Senada dengan Awan, PKL lainnya bernama Anti Devita mengaku pasrah dengan kebijakan yang dibuat Pemkot Yogyakarta tersebut.
"Mau bagaimana lagi. Harapan semoga lebih baik, saya sudah 22 tahun jualan di Malioboro," kata Anti.
Sementara itu, setelah semua PKL pindah ke tempat baru, Pemkot Yogyakarta akan segera menyempurnakan sarana prasarana penunjang lainnya. Termasuk melakukan perbaikan di lapak lama yang ditinggalkan PKL.
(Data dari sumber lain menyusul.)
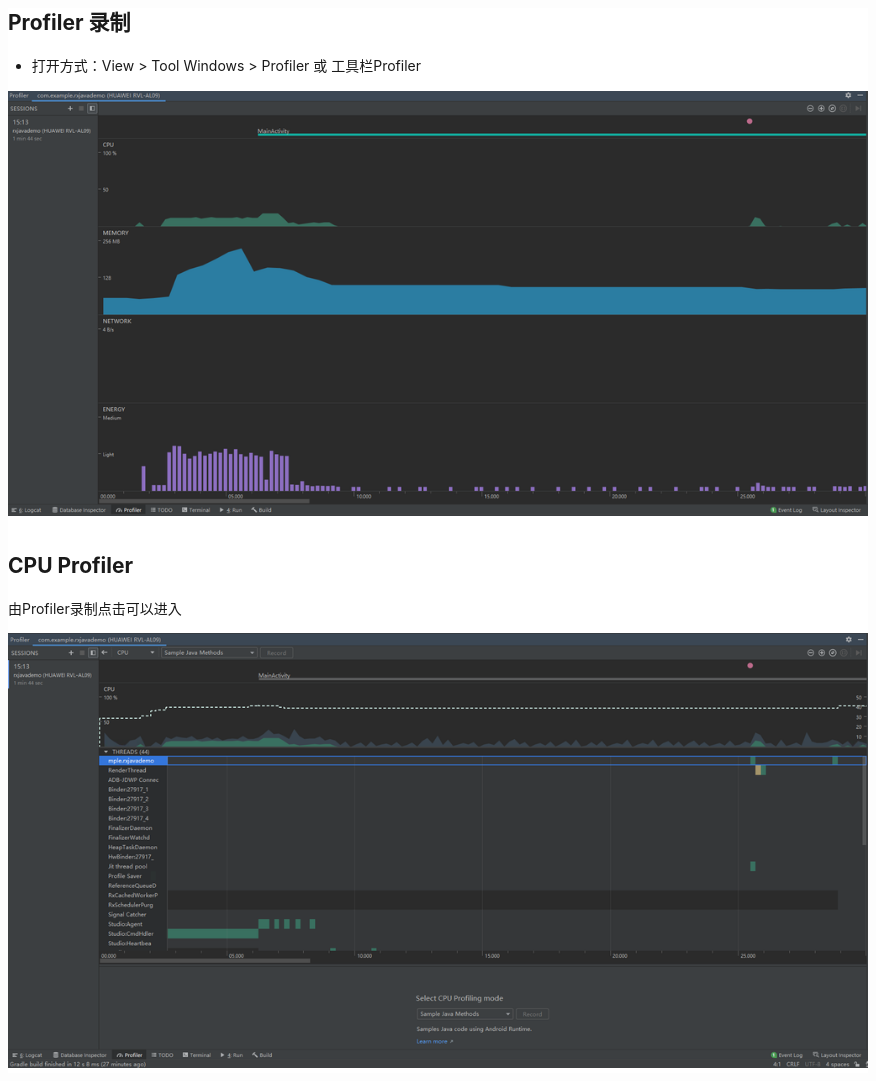 ## Profiler 录制

- 打开方式：View > Tool Windows > Profiler 或 工具栏Profiler

![](./img/Profiler.png)

## CPU Profiler

由Profiler录制点击可以进入

![](./img/CPU.png)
"Kami begitu mulai pindahan, nanti akan coba selama seminggu lakukan perbaikan tempat yang dulu dihuni PKL. Kemudia buka akses jam 6-9 mlam itu untuk seluruh kendaraan selama semingu. Sekaligus juga menata skuter listrik," ujar Wakil Wali Kota Yogyakarta Heroe Purwadi.
Berdasarkan data dari Pemda DIY, tempat relokasi bagi PKL Malioboro yang dinamakan Teras Malioboro mampu menampung sekitar 1.800 PKL. Baik kelompok kuliner maupun souvenir.
Salah satu tujuan relokasi PKL tersebut untuk mewujudkan penataan Malioboro sebagai kawasan cagar budaya.